• ASSIGNED TASK
When the string "value" is part of a line below, that line should be copied.

START INFORMATION SHOWN

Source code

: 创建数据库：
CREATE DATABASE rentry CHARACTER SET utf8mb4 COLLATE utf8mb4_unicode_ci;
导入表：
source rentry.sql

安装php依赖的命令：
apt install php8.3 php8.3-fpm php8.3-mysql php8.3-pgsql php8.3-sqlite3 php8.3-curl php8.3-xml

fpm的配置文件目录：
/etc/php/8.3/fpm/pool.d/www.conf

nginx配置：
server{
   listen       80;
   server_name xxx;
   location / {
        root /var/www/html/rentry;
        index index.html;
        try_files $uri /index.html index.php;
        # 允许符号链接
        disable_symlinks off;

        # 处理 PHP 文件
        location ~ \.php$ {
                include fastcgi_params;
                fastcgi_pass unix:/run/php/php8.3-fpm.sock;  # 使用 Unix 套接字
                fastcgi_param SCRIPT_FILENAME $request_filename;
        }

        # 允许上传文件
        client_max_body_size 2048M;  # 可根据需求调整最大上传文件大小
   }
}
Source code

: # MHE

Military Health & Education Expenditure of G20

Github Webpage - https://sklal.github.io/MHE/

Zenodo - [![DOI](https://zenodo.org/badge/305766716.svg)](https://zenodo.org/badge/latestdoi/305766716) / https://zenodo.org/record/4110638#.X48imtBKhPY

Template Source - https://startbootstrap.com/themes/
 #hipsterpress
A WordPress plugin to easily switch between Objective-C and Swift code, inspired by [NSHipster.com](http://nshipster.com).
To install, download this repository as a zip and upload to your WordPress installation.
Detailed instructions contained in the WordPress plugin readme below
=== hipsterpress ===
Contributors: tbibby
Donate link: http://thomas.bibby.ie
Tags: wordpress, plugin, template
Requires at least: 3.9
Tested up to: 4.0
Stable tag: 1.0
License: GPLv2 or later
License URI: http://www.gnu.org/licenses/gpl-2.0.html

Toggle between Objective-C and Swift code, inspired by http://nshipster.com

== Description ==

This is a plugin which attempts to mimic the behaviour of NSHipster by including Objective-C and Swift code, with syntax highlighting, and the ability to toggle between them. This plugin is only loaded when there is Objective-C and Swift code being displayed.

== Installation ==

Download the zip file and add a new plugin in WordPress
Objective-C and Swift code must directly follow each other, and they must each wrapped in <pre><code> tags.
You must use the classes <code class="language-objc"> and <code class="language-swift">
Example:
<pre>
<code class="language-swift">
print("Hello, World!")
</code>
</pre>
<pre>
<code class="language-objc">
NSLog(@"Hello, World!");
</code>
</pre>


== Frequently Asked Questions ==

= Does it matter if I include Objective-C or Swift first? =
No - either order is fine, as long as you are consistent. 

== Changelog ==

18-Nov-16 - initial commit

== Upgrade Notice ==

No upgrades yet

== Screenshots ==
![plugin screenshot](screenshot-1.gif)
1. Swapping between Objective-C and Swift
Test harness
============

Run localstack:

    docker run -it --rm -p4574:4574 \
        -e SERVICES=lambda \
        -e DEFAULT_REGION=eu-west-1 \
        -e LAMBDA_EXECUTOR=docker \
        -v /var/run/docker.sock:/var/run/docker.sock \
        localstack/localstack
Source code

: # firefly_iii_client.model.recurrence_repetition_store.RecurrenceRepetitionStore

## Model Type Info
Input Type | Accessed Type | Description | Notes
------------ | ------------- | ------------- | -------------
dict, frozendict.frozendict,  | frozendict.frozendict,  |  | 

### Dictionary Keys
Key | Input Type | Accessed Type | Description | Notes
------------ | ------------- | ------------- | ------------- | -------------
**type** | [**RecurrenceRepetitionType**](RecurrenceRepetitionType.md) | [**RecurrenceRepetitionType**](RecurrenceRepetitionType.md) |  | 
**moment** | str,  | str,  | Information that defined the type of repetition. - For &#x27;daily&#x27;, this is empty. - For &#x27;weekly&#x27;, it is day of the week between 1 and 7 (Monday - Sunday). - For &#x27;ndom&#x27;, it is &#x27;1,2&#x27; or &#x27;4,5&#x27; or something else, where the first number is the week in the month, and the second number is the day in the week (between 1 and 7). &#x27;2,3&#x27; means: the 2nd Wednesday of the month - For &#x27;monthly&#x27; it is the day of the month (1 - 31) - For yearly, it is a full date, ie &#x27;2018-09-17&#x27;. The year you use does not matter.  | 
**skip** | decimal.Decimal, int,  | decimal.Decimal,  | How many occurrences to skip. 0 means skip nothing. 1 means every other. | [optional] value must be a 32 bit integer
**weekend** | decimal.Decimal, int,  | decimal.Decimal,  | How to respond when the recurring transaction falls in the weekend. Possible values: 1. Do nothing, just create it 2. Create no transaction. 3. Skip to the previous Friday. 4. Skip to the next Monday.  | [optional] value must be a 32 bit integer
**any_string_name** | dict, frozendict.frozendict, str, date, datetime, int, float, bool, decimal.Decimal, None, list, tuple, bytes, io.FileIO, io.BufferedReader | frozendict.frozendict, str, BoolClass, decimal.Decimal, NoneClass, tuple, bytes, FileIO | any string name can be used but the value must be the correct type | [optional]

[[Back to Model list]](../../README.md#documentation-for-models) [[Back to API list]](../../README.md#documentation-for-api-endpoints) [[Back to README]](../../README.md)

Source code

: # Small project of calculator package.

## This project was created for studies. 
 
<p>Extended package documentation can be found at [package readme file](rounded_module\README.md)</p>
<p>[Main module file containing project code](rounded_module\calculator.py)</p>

END INFORMATION SHOWN

• WRITTEN ANSWER
**skip** | decimal.Decimal, int,  | decimal.Decimal,  | How many occurrences to skip. 0 means skip nothing. 1 means every other. | [optional] value must be a 32 bit integer
**weekend** | decimal.Decimal, int,  | decimal.Decimal,  | How to respond when the recurring transaction falls in the weekend. Possible values: 1. Do nothing, just create it 2. Create no transaction. 3. Skip to the previous Friday. 4. Skip to the next Monday.  | [optional] value must be a 32 bit integer
**any_string_name** | dict, frozendict.frozendict, str, date, datetime, int, float, bool, decimal.Decimal, None, list, tuple, bytes, io.FileIO, io.BufferedReader | frozendict.frozendict, str, BoolClass, decimal.Decimal, NoneClass, tuple, bytes, FileIO | any string name can be used but the value must be the correct type | [optional]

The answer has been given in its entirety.